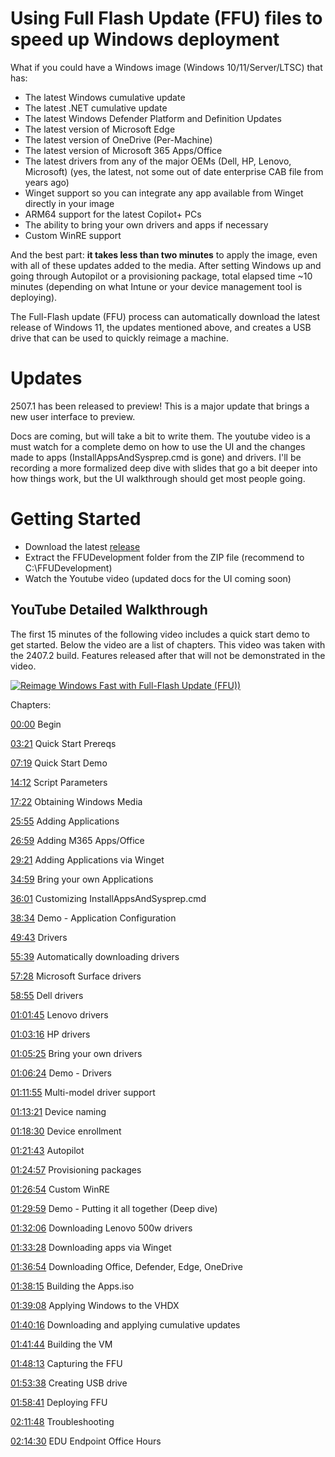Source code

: # Using Full Flash Update (FFU) files to speed up Windows deployment

What if you could have a Windows image (Windows 10/11/Server/LTSC) that has:

- The latest Windows cumulative update
- The latest .NET cumulative update
- The latest Windows Defender Platform and Definition Updates
- The latest version of Microsoft Edge
- The latest version of OneDrive (Per-Machine)
- The latest version of Microsoft 365 Apps/Office
- The latest drivers from any of the major OEMs (Dell, HP, Lenovo, Microsoft) (yes, the latest, not some out of date enterprise CAB file from years ago)
- Winget support so you can integrate any app available from Winget directly in your image
- ARM64 support for the latest Copilot+ PCs
- The ability to bring your own drivers and apps if necessary
- Custom WinRE support

And the best part: **it takes less than two minutes** to apply the image, even with all of these updates added to the media. After setting Windows up and going through Autopilot or a provisioning package, total elapsed time ~10 minutes (depending on what Intune or your device management tool is deploying).

The Full-Flash update (FFU) process can automatically download the latest release of Windows 11, the updates mentioned above, and creates a USB drive that can be used to quickly reimage a machine.

# Updates

2507.1 has been released to preview! This is a major update that brings a new user interface to preview.

Docs are coming, but will take a bit to write them. The youtube video is a must watch for a complete demo on how to use the UI and the changes made to apps (InstallAppsAndSysprep.cmd is gone) and drivers. I'll be recording a more formalized deep dive with slides that go a bit deeper into how things work, but the UI walkthrough should get most people going.

# Getting Started

- Download the latest [release](https://github.com/rbalsleyMSFT/FFU/releases)
- Extract the FFUDevelopment folder from the ZIP file (recommend to C:\FFUDevelopment)
- Watch the Youtube video (updated docs for the UI coming soon)

## YouTube Detailed Walkthrough

The first 15 minutes of the following video includes a quick start demo to get started. Below the video are a list of chapters. This video was taken with the 2407.2 build. Features released after that will not be demonstrated in the video.

[![Reimage Windows Fast with Full-Flash Update (FFU))](https://img.youtube.com/vi/rqXRbgeeKSQ/maxresdefault.jpg)](https://www.youtube.com/watch?v=rqXRbgeeKSQ "Reimage Windows Fast with Full-Flash Update (FFU))")

Chapters:

[00:00](https://www.youtube.com/watch?v=rqXRbgeeKSQ&t=0s) Begin

[03:21](https://www.youtube.com/watch?v=rqXRbgeeKSQ&t=201s) Quick Start Prereqs

[07:19](https://www.youtube.com/watch?v=rqXRbgeeKSQ&t=439s) Quick Start Demo

[14:12](https://www.youtube.com/watch?v=rqXRbgeeKSQ&t=852s) Script Parameters

[17:22](https://www.youtube.com/watch?v=rqXRbgeeKSQ&t=1042s) Obtaining Windows Media

[25:55](https://www.youtube.com/watch?v=rqXRbgeeKSQ&t=1555s) Adding Applications

[26:59](https://www.youtube.com/watch?v=rqXRbgeeKSQ&t=1619s) Adding M365 Apps/Office

[29:21](https://www.youtube.com/watch?v=rqXRbgeeKSQ&t=1761s) Adding Applications via Winget

[34:59](https://www.youtube.com/watch?v=rqXRbgeeKSQ&t=2099s) Bring your own Applications

[36:01](https://www.youtube.com/watch?v=rqXRbgeeKSQ&t=2161s) Customizing InstallAppsAndSysprep.cmd

[38:34](https://www.youtube.com/watch?v=rqXRbgeeKSQ&t=2314s) Demo - Application Configuration

[49:43](https://www.youtube.com/watch?v=rqXRbgeeKSQ&t=2983s) Drivers

[55:39](https://www.youtube.com/watch?v=rqXRbgeeKSQ&t=3339s) Automatically downloading drivers

[57:28](https://www.youtube.com/watch?v=rqXRbgeeKSQ&t=3448s) Microsoft Surface drivers

[58:55](https://www.youtube.com/watch?v=rqXRbgeeKSQ&t=3535s) Dell drivers

[01:01:45](https://www.youtube.com/watch?v=rqXRbgeeKSQ&t=3705s) Lenovo drivers

[01:03:16](https://www.youtube.com/watch?v=rqXRbgeeKSQ&t=3796s) HP drivers

[01:05:25](https://www.youtube.com/watch?v=rqXRbgeeKSQ&t=3925s) Bring your own drivers

[01:06:24](https://www.youtube.com/watch?v=rqXRbgeeKSQ&t=3984s) Demo - Drivers

[01:11:55](https://www.youtube.com/watch?v=rqXRbgeeKSQ&t=4315s) Multi-model driver support

[01:13:21](https://www.youtube.com/watch?v=rqXRbgeeKSQ&t=4401s) Device naming

[01:18:30](https://www.youtube.com/watch?v=rqXRbgeeKSQ&t=4710s) Device enrollment

[01:21:43](https://www.youtube.com/watch?v=rqXRbgeeKSQ&t=4903s) Autopilot

[01:24:57](https://www.youtube.com/watch?v=rqXRbgeeKSQ&t=5097s) Provisioning packages

[01:26:54](https://www.youtube.com/watch?v=rqXRbgeeKSQ&t=5214s) Custom WinRE

[01:29:59](https://www.youtube.com/watch?v=rqXRbgeeKSQ&t=5399s) Demo - Putting it all together (Deep dive)

[01:32:06](https://www.youtube.com/watch?v=rqXRbgeeKSQ&t=5526s) Downloading Lenovo 500w drivers

[01:33:28](https://www.youtube.com/watch?v=rqXRbgeeKSQ&t=5608s) Downloading apps via Winget

[01:36:54](https://www.youtube.com/watch?v=rqXRbgeeKSQ&t=5814s) Downloading Office, Defender, Edge, OneDrive

[01:38:15](https://www.youtube.com/watch?v=rqXRbgeeKSQ&t=5895s) Building the Apps.iso

[01:39:08](https://www.youtube.com/watch?v=rqXRbgeeKSQ&t=5948s) Applying Windows to the VHDX

[01:40:16](https://www.youtube.com/watch?v=rqXRbgeeKSQ&t=6016s) Downloading and applying cumulative updates

[01:41:44](https://www.youtube.com/watch?v=rqXRbgeeKSQ&t=6104s) Building the VM

[01:48:13](https://www.youtube.com/watch?v=rqXRbgeeKSQ&t=6493s) Capturing the FFU

[01:53:38](https://www.youtube.com/watch?v=rqXRbgeeKSQ&t=6818s) Creating USB drive

[01:58:41](https://www.youtube.com/watch?v=rqXRbgeeKSQ&t=7121s) Deploying FFU

[02:11:48](https://www.youtube.com/watch?v=rqXRbgeeKSQ&t=7908s) Troubleshooting

[02:14:30](https://www.youtube.com/watch?v=rqXRbgeeKSQ&t=8070s) EDU Endpoint Office Hours
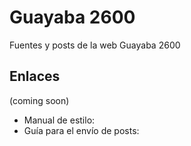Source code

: Guayaba 2600
============

Fuentes y posts de la web Guayaba 2600

## Enlaces

(coming soon)

* Manual de estilo:
* Guía para el envío de posts:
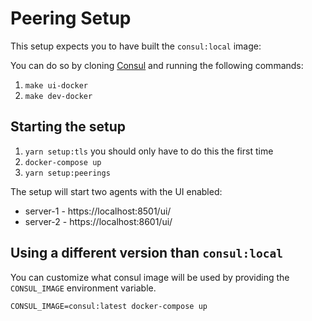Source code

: # Peering Setup

This setup expects you to have built the `consul:local` image:

You can do so by cloning [Consul](https://github.com/hashicorp/consul) and
running the following commands:

1. `make ui-docker`
2. `make dev-docker`

## Starting the setup

1. `yarn setup:tls` you should only have to do this the first time
2. `docker-compose up`
3. `yarn setup:peerings`

The setup will start two agents with the UI enabled:

- server-1 - https://localhost:8501/ui/
- server-2 - https://localhost:8601/ui/

## Using a different version than `consul:local`

You can customize what consul image will be used by providing the
`CONSUL_IMAGE` environment variable.

`CONSUL_IMAGE=consul:latest docker-compose up`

******

Exercise goal
Quote every entry exactly, with the pictures omitted.

Result
Source code

: # Using Full Flash Update (FFU) files to speed up Windows deployment

What if you could have a Windows image (Windows 10/11/Server/LTSC) that has:

- The latest Windows cumulative update
- The latest .NET cumulative update
- The latest Windows Defender Platform and Definition Updates
- The latest version of Microsoft Edge
- The latest version of OneDrive (Per-Machine)
- The latest version of Microsoft 365 Apps/Office
- The latest drivers from any of the major OEMs (Dell, HP, Lenovo, Microsoft) (yes, the latest, not some out of date enterprise CAB file from years ago)
- Winget support so you can integrate any app available from Winget directly in your image
- ARM64 support for the latest Copilot+ PCs
- The ability to bring your own drivers and apps if necessary
- Custom WinRE support

And the best part: **it takes less than two minutes** to apply the image, even with all of these updates added to the media. After setting Windows up and going through Autopilot or a provisioning package, total elapsed time ~10 minutes (depending on what Intune or your device management tool is deploying).

The Full-Flash update (FFU) process can automatically download the latest release of Windows 11, the updates mentioned above, and creates a USB drive that can be used to quickly reimage a machine.

# Updates

2507.1 has been released to preview! This is a major update that brings a new user interface to preview.

Docs are coming, but will take a bit to write them. The youtube video is a must watch for a complete demo on how to use the UI and the changes made to apps (InstallAppsAndSysprep.cmd is gone) and drivers. I'll be recording a more formalized deep dive with slides that go a bit deeper into how things work, but the UI walkthrough should get most people going.

# Getting Started

- Download the latest [release](https://github.com/rbalsleyMSFT/FFU/releases)
- Extract the FFUDevelopment folder from the ZIP file (recommend to C:\FFUDevelopment)
- Watch the Youtube video (updated docs for the UI coming soon)

## YouTube Detailed Walkthrough

The first 15 minutes of the following video includes a quick start demo to get started. Below the video are a list of chapters. This video was taken with the 2407.2 build. Features released after that will not be demonstrated in the video.

[![Reimage Windows Fast with Full-Flash Update (FFU))](https://img.youtube.com/vi/rqXRbgeeKSQ/maxresdefault.jpg)](https://www.youtube.com/watch?v=rqXRbgeeKSQ "Reimage Windows Fast with Full-Flash Update (FFU))")

Chapters:

[00:00](https://www.youtube.com/watch?v=rqXRbgeeKSQ&t=0s) Begin

[03:21](https://www.youtube.com/watch?v=rqXRbgeeKSQ&t=201s) Quick Start Prereqs

[07:19](https://www.youtube.com/watch?v=rqXRbgeeKSQ&t=439s) Quick Start Demo

[14:12](https://www.youtube.com/watch?v=rqXRbgeeKSQ&t=852s) Script Parameters

[17:22](https://www.youtube.com/watch?v=rqXRbgeeKSQ&t=1042s) Obtaining Windows Media

[25:55](https://www.youtube.com/watch?v=rqXRbgeeKSQ&t=1555s) Adding Applications

[26:59](https://www.youtube.com/watch?v=rqXRbgeeKSQ&t=1619s) Adding M365 Apps/Office

[29:21](https://www.youtube.com/watch?v=rqXRbgeeKSQ&t=1761s) Adding Applications via Winget

[34:59](https://www.youtube.com/watch?v=rqXRbgeeKSQ&t=2099s) Bring your own Applications

[36:01](https://www.youtube.com/watch?v=rqXRbgeeKSQ&t=2161s) Customizing InstallAppsAndSysprep.cmd

[38:34](https://www.youtube.com/watch?v=rqXRbgeeKSQ&t=2314s) Demo - Application Configuration

[49:43](https://www.youtube.com/watch?v=rqXRbgeeKSQ&t=2983s) Drivers

[55:39](https://www.youtube.com/watch?v=rqXRbgeeKSQ&t=3339s) Automatically downloading drivers

[57:28](https://www.youtube.com/watch?v=rqXRbgeeKSQ&t=3448s) Microsoft Surface drivers

[58:55](https://www.youtube.com/watch?v=rqXRbgeeKSQ&t=3535s) Dell drivers

[01:01:45](https://www.youtube.com/watch?v=rqXRbgeeKSQ&t=3705s) Lenovo drivers

[01:03:16](https://www.youtube.com/watch?v=rqXRbgeeKSQ&t=3796s) HP drivers

[01:05:25](https://www.youtube.com/watch?v=rqXRbgeeKSQ&t=3925s) Bring your own drivers

[01:06:24](https://www.youtube.com/watch?v=rqXRbgeeKSQ&t=3984s) Demo - Drivers

[01:11:55](https://www.youtube.com/watch?v=rqXRbgeeKSQ&t=4315s) Multi-model driver support

[01:13:21](https://www.youtube.com/watch?v=rqXRbgeeKSQ&t=4401s) Device naming

[01:18:30](https://www.youtube.com/watch?v=rqXRbgeeKSQ&t=4710s) Device enrollment

[01:21:43](https://www.youtube.com/watch?v=rqXRbgeeKSQ&t=4903s) Autopilot

[01:24:57](https://www.youtube.com/watch?v=rqXRbgeeKSQ&t=5097s) Provisioning packages

[01:26:54](https://www.youtube.com/watch?v=rqXRbgeeKSQ&t=5214s) Custom WinRE

[01:29:59](https://www.youtube.com/watch?v=rqXRbgeeKSQ&t=5399s) Demo - Putting it all together (Deep dive)

[01:32:06](https://www.youtube.com/watch?v=rqXRbgeeKSQ&t=5526s) Downloading Lenovo 500w drivers

[01:33:28](https://www.youtube.com/watch?v=rqXRbgeeKSQ&t=5608s) Downloading apps via Winget

[01:36:54](https://www.youtube.com/watch?v=rqXRbgeeKSQ&t=5814s) Downloading Office, Defender, Edge, OneDrive

[01:38:15](https://www.youtube.com/watch?v=rqXRbgeeKSQ&t=5895s) Building the Apps.iso

[01:39:08](https://www.youtube.com/watch?v=rqXRbgeeKSQ&t=5948s) Applying Windows to the VHDX

[01:40:16](https://www.youtube.com/watch?v=rqXRbgeeKSQ&t=6016s) Downloading and applying cumulative updates

[01:41:44](https://www.youtube.com/watch?v=rqXRbgeeKSQ&t=6104s) Building the VM

[01:48:13](https://www.youtube.com/watch?v=rqXRbgeeKSQ&t=6493s) Capturing the FFU

[01:53:38](https://www.youtube.com/watch?v=rqXRbgeeKSQ&t=6818s) Creating USB drive

[01:58:41](https://www.youtube.com/watch?v=rqXRbgeeKSQ&t=7121s) Deploying FFU

[02:11:48](https://www.youtube.com/watch?v=rqXRbgeeKSQ&t=7908s) Troubleshooting

[02:14:30](https://www.youtube.com/watch?v=rqXRbgeeKSQ&t=8070s) EDU Endpoint Office Hours
Source code

: Guayaba 2600
============

Fuentes y posts de la web Guayaba 2600

## Enlaces

(coming soon)

* Manual de estilo:
* Guía para el envío de posts:
Source code

: # Peering Setup

This setup expects you to have built the `consul:local` image:

You can do so by cloning [Consul](https://github.com/hashicorp/consul) and
running the following commands:

1. `make ui-docker`
2. `make dev-docker`

## Starting the setup

1. `yarn setup:tls` you should only have to do this the first time
2. `docker-compose up`
3. `yarn setup:peerings`

The setup will start two agents with the UI enabled:

- server-1 - https://localhost:8501/ui/
- server-2 - https://localhost:8601/ui/

## Using a different version than `consul:local`

You can customize what consul image will be used by providing the
`CONSUL_IMAGE` environment variable.

`CONSUL_IMAGE=consul:latest docker-compose up`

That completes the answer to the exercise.